Financing Putin’s army – with American oil and gas | Opinion
Vladimir Putin’s aggression in Ukraine is wrong. We all know and recognize this.
We are now 20 moves into a high-stakes chess game that few of our leaders expected, and few of them know how to play.
The West, and many other parts of the world, responded to Putin’s war with harsh sanctions.
Good. We need to.
However, there are some things the American people and their leaders need to understand about the measures already taken and the measures still available to us.
First, many aspects of our strategy are unprecedented. Of these, perhaps the most important is our attempt to destroy the Russian currency (the rouble).

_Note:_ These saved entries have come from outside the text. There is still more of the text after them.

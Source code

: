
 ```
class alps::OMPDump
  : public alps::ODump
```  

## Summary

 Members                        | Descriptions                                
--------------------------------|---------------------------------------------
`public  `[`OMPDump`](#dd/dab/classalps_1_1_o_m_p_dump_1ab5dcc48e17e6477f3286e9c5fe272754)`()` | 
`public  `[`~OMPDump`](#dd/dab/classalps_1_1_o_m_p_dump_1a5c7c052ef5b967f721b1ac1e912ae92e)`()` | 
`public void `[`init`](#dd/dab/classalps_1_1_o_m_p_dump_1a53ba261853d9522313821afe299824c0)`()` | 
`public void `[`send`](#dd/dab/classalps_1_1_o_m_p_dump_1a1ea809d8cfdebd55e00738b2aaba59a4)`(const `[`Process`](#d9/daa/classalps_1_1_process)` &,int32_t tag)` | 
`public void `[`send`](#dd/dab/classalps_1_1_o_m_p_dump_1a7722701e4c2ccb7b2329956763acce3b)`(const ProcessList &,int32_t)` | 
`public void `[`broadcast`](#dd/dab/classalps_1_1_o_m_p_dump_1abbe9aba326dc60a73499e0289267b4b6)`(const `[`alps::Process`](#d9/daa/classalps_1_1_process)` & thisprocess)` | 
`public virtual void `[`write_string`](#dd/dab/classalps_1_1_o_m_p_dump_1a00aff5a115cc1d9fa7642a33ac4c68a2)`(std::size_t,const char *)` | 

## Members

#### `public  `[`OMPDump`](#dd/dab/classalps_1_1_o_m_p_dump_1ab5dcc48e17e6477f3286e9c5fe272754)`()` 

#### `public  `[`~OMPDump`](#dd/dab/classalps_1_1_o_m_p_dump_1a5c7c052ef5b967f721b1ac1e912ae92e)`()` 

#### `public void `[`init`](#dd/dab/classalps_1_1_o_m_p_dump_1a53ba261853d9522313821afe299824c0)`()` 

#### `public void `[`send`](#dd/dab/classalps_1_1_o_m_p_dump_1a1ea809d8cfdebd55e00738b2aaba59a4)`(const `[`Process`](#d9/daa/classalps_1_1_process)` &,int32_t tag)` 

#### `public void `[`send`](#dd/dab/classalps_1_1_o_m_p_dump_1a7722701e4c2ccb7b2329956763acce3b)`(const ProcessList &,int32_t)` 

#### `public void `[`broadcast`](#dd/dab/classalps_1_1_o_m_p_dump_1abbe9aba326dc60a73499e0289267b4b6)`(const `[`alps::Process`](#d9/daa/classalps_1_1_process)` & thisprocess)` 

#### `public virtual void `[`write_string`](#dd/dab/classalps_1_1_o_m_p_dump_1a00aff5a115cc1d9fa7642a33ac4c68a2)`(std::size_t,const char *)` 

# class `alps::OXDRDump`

Most Americans don’t understand that “destroying a country’s currency” is the same as hyperinflation. Our policy towards Russia is to produce hyperinflation which will affect the entire Russian population – 144 million ordinary people – in a profound and terrible way. When I was in college, one of my professors remarked that “inflation is the most corrosive and dangerous thing that can happen to a society.” Hyperinflation puts this corrosion on steroids.
Why am I reporting it? Precisely because Vladimir Putin is evil and capable of monstrous acts. And, it controls up to two-thirds of the fertilizers used globally to grow corn and wheat around the world. If he takes control of Ukraine, he will control a quarter of the world’s wheat production. This means that he will control a large part of the world’s food supply.
And so, we have a world in which we are using 144 million ordinary Russian citizens as pawns in our attempt to respond to Putin’s aggression. The obvious danger is that a man like Putin will respond by using our own citizens as pawns – by disrupting our food supply. If Putin withheld fertilizer inputs, the result would be dramatically higher food prices and, in some places, there could be famine.
I recently watched the testimony of Federal Reserve Chairman Jerome Powell before Congress, and do you know who reported this danger to President Powell? It was David Scott, a Democrat from Georgia.
I am a Republican. I agree with David Scott and commend him for raising this issue.
Rather than dangerously hyperinflating the Russian economy and using 144 million people as pawns, I propose that our primary policy response to Putin is simply to compete with his defense budget by unleashing American oil and gas.
Putin’s military budget is funded by Russian oil and gas exports. At 110 dollars a barrel of oil, Putin’s army benefits powerfully. We, and our European counterparts, do not want to stop buying oil from Mr. Putin because we need that oil.
Instead, America could be energy independent – just like we were before Joe Biden took office. America could export oil – just like we were before Joe Biden came to power. We could add oil and gas to the global supply and lower the price of oil. In the process, we would withdraw funding from Putin’s army.
These two alternatives represent two completely different types of responses to Putin. Currency-induced hyperinflation is all-out economic warfare because it unleashes hell on an entire population. It thus risks further escalation from Putin in the form of a global food shortage – we are inflicting pain on his people and he is responding by inflicting the same kind of pain on us. In contrast, the oil-based economic war mainly affects Putin’s army, which is our goal. The risk of escalation is lower and yet we still achieve what we want to achieve. That is, we are canceling funding for his army.
Americans need more leaders in Congress who are aware of these risks. They need realism. They need adults in the room. That’s why I’m running for Congress in Colorado’s 7th congressional district. There is not a single economist in Congress right now. We need it, especially when the economy is at the center of geopolitics.
Tim Reichert is an economist and businessman in Golden. He is running to be the Republican candidate for Colorado‘s 7th Congressional District and is the founder and CEO of Economics Partners, a firm of economists with offices in the United States and Israel.